An employe assumes the hazards of the ordinary perils of the work in which, he is engaged, provided he knew of such dangers, or by the exercise of ordinary care might have known. If the danger is one of which the employe has had no opportunity to learn, then it is not the risk which he assumes. Wharton on Negligence, Sec. 206; McCormick Machine Co. v. Burandt, 136 Ill. 170" date_filed="1891-01-22" court="Ill." case_name="McCormick Harvesting Machine Co. v. Burandt">136 Ill. 170; Walsh v. Peet Valve Co., 110 Mass. 23" date_filed="1872-03-15" court="Mass." case_name="Walsh v. Peet Valve Co.">110 Mass. 23.

In the present case, a common laborer was injured by this machine within fifteen minutes after he began work upon it. There had been no reasonable time within which he could have ascertained the dangers attending what he was given to do, and no explanation was given to him of such danger.

If he and his companion, Rhode, are to be believed, he went to work with the simple instruction to do as Rhode did; seeing Rhode use a stick to push the bats, he followed such example.

The jury, in connection with the general verdict, made, among others, the following special findings :

Fifth. Was it an apparently dangerous act for one seeing the cylinders or grinders in their operation, to use a stick with his hand near the wheel or cylinders while they were in operation ? No.

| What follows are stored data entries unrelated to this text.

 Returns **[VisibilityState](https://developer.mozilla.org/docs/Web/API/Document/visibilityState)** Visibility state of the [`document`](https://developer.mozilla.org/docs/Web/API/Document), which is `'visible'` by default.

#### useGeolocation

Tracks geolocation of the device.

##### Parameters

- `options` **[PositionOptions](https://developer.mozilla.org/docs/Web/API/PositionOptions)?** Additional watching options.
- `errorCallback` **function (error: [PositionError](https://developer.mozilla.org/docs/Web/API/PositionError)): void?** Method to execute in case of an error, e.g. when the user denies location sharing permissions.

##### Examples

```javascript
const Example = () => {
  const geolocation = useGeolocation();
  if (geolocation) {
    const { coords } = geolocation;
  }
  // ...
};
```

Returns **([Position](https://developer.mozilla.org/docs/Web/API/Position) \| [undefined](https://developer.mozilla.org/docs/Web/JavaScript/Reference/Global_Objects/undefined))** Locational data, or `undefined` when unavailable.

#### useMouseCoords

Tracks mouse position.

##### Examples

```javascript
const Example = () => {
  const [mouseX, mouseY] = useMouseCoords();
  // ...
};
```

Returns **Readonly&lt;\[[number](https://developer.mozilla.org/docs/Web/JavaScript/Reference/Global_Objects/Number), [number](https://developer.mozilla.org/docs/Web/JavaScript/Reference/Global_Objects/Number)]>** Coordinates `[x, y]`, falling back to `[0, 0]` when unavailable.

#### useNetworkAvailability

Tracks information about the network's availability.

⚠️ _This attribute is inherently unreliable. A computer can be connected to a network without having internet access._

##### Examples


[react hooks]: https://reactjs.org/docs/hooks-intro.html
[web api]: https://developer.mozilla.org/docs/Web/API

Sixth. Was the plaintiff exercising reasonable care for his own safety at the time he was injured? Tes.

Seventh. Could the plaintiff, by reasonable attention, or the exercise of ordinary prudence, have known that it was dangerous to use a stick in the machine in the manner testified to by himself ? Tes.

The sixth and seventh of these are said to be inconsistent with the general verdict.

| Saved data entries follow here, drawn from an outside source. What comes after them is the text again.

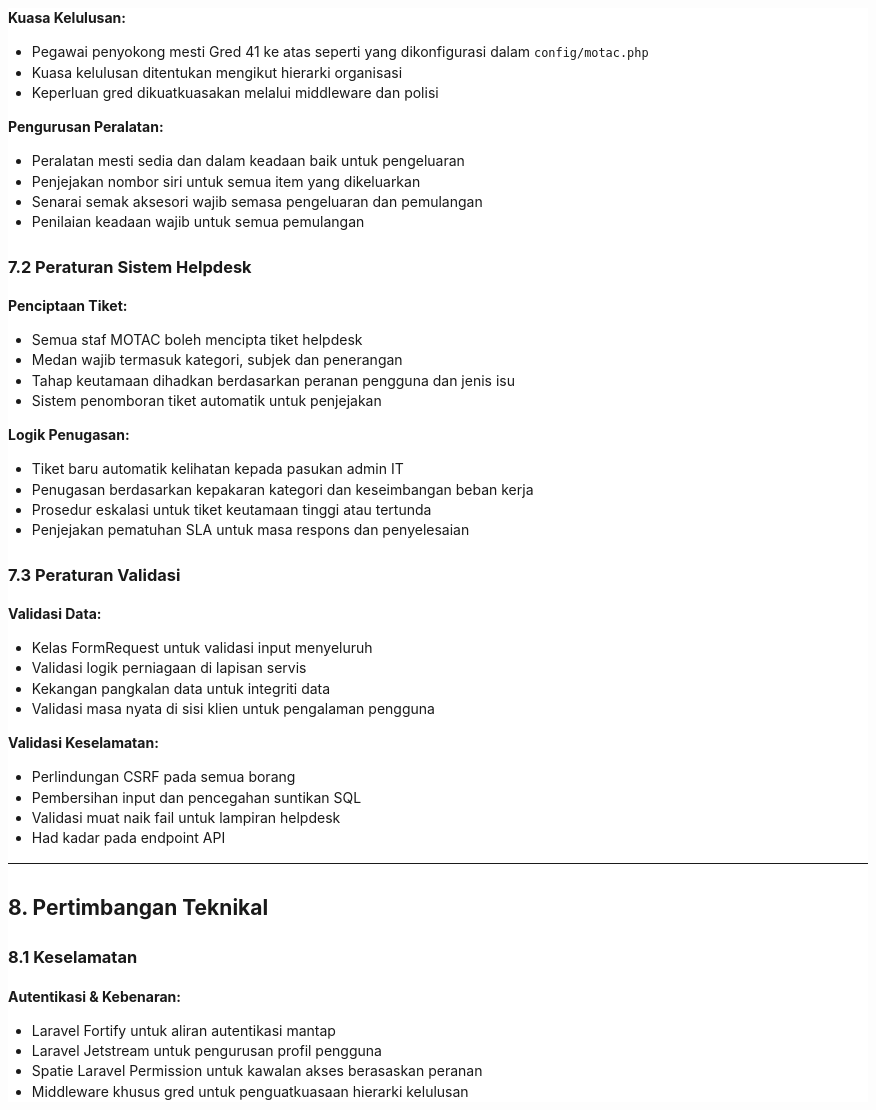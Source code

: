 **Kuasa Kelulusan:**

- Pegawai penyokong mesti Gred 41 ke atas seperti yang dikonfigurasi dalam `config/motac.php`
- Kuasa kelulusan ditentukan mengikut hierarki organisasi
- Keperluan gred dikuatkuasakan melalui middleware dan polisi

**Pengurusan Peralatan:**

- Peralatan mesti sedia dan dalam keadaan baik untuk pengeluaran
- Penjejakan nombor siri untuk semua item yang dikeluarkan
- Senarai semak aksesori wajib semasa pengeluaran dan pemulangan
- Penilaian keadaan wajib untuk semua pemulangan

### 7.2 Peraturan Sistem Helpdesk

**Penciptaan Tiket:**

- Semua staf MOTAC boleh mencipta tiket helpdesk
- Medan wajib termasuk kategori, subjek dan penerangan
- Tahap keutamaan dihadkan berdasarkan peranan pengguna dan jenis isu
- Sistem penomboran tiket automatik untuk penjejakan

**Logik Penugasan:**

- Tiket baru automatik kelihatan kepada pasukan admin IT
- Penugasan berdasarkan kepakaran kategori dan keseimbangan beban kerja
- Prosedur eskalasi untuk tiket keutamaan tinggi atau tertunda
- Penjejakan pematuhan SLA untuk masa respons dan penyelesaian

### 7.3 Peraturan Validasi

**Validasi Data:**

- Kelas FormRequest untuk validasi input menyeluruh
- Validasi logik perniagaan di lapisan servis
- Kekangan pangkalan data untuk integriti data
- Validasi masa nyata di sisi klien untuk pengalaman pengguna

**Validasi Keselamatan:**

- Perlindungan CSRF pada semua borang
- Pembersihan input dan pencegahan suntikan SQL
- Validasi muat naik fail untuk lampiran helpdesk
- Had kadar pada endpoint API

---

## 8. Pertimbangan Teknikal

### 8.1 Keselamatan

**Autentikasi & Kebenaran:**

- Laravel Fortify untuk aliran autentikasi mantap
- Laravel Jetstream untuk pengurusan profil pengguna
- Spatie Laravel Permission untuk kawalan akses berasaskan peranan
- Middleware khusus gred untuk penguatkuasaan hierarki kelulusan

In finding that it was not apparently dangerons to use a stick near the wheels of the machine, and that the plaintiff could, by reasonable attention, or the exercise of common prudence, have known that it was dangerous to use a stick as he did, and that the plaintiff was exercising reasonable care for his own safety at the time he was injured, and a general verdict against the defendant, the jury may have concluded that the plaintiff was acting, when injured, in accordance with the directions of his foreman, and that if, by reasonable care, he might have known that it was dangerous, still he was bound, at the peril of dismissal, to obey orders, and while he might have ascertained that his use of the stick was dangerous, yet that he did not have, in the fifteen minutes allowed to. him, time in which to become aware of the danger.

Host employments about powerful machinery are dangerous, and may easily be seen' to be so; but the danger, the extent and nature of it, may only be learned from extended experience.

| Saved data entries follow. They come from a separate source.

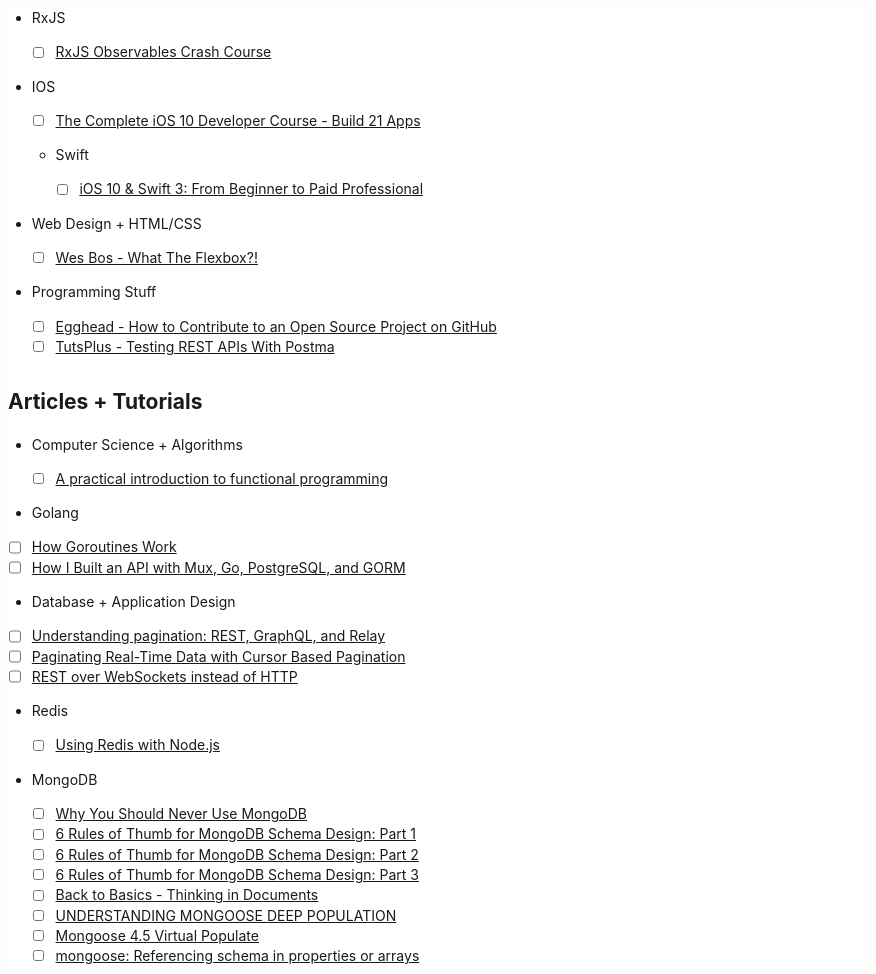   * RxJS

    * [ ] [RxJS Observables Crash Course](https://www.youtube.com/watch?v=ei7FsoXKPl0)

  * IOS

    * [ ] [The Complete iOS 10 Developer Course - Build 21 Apps](https://www.udemy.com/complete-ios-10-developer-course/learn/v4/content)

    * Swift

      * [ ] [iOS 10 & Swift 3: From Beginner to Paid Professional](https://www.udemy.com/devslopes-ios10/)

- Web Design + HTML/CSS

  * [ ] [Wes Bos - What The Flexbox?!](https://www.youtube.com/playlist?list=PLu8EoSxDXHP7xj_y6NIAhy0wuCd4uVdid)

- Programming Stuff

  * [ ] [Egghead - How to Contribute to an Open Source Project on GitHub](https://egghead.io/courses/how-to-contribute-to-an-open-source-project-on-github)
  * [ ] [TutsPlus - Testing REST APIs With Postma](https://code.tutsplus.com/courses/testing-rest-apis-with-postman/lessons/testing-rest-apis-with-postman)

## Articles + Tutorials

* Computer Science + Algorithms

  * [ ] [A practical introduction to functional programming](https://maryrosecook.com/blog/post/a-practical-introduction-to-functional-programming)

* Golang

* [ ] [How Goroutines Work](http://blog.nindalf.com/how-goroutines-work/)
* [ ] [How I Built an API with Mux, Go, PostgreSQL, and GORM](https://dev.to/aspittel/how-i-built-an-api-with-mux-go-postgresql-and-gorm-5ah8)

* Database + Application Design

* [ ] [Understanding pagination: REST, GraphQL, and Relay](https://dev-blog.apollodata.com/understanding-pagination-rest-graphql-and-relay-b10f835549e7)
* [ ] [Paginating Real-Time Data with Cursor Based Pagination](https://www.sitepoint.com/paginating-real-time-data-cursor-based-pagination/)
* [ ] [REST over WebSockets instead of HTTP
      ](https://hackernoon.com/rest-over-websockets-instead-of-http-81b0f0632295)

* Redis

  * [ ] [Using Redis with Node.js](https://www.sitepoint.com/using-redis-node-js/)

* MongoDB

  * [ ] [Why You Should Never Use MongoDB](http://www.sarahmei.com/blog/2013/11/11/why-you-should-never-use-mongodb)
  * [ ] [6 Rules of Thumb for MongoDB Schema Design: Part 1](http://blog.mongodb.org/post/87200945828/6-rules-of-thumb-for-mongodb-schema-design-part-1)
  * [ ] [6 Rules of Thumb for MongoDB Schema Design: Part 2](http://blog.mongodb.org/post/87892923503/6-rules-of-thumb-for-mongodb-schema-design-part-2)
  * [ ] [6 Rules of Thumb for MongoDB Schema Design: Part 3](http://blog.mongodb.org/post/88473035333/6-rules-of-thumb-for-mongodb-schema-design-part-3)
  * [ ] [Back to Basics - Thinking in Documents](https://www.mongodb.com/presentations/webinar-back-to-basics-thinking-in-documents?p=55f080b16d6f6e7e15030000&utm_campaign=T6_V2_DEV_AM_E5_Schema%20Design%20-%20A&utm_medium=email&utm_source=Eloqua)
  * [ ] [UNDERSTANDING MONGOOSE DEEP POPULATION](http://frontendcollisionblog.com/mongodb/2016/01/24/mongoose-populate.html)
  * [ ] [Mongoose 4.5 Virtual Populate](http://thecodebarbarian.com/mongoose-virtual-populate.html)
  * [ ] [mongoose: Referencing schema in properties or arrays](https://alexanderzeitler.com/articles/mongoose-referencing-schema-in-properties-and-arrays/)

The jury did not find that the plaintiff below could, by reasonable care, have known the danger of using a stick as he did, but merely that he could, by such care, have learned that it was dangerous.

The verdict was and the judgment is for a large sum, but not so large as to shock our sense of remedial justice.

The judgment is the act of the judge of the court before whom the cause was tried, and there is more than the usual evidence of a careful consideration of the sum for which judgment should be rendered, as the court below did not enter judgment for the entire amount of the verdict.

We do not mean to be understood as saying that if sitting as the trial court, we should have entered judgment for so large a sum, but we do not feel warranted in interfering with the conclusions of the trial court, and its judgment is affirmed.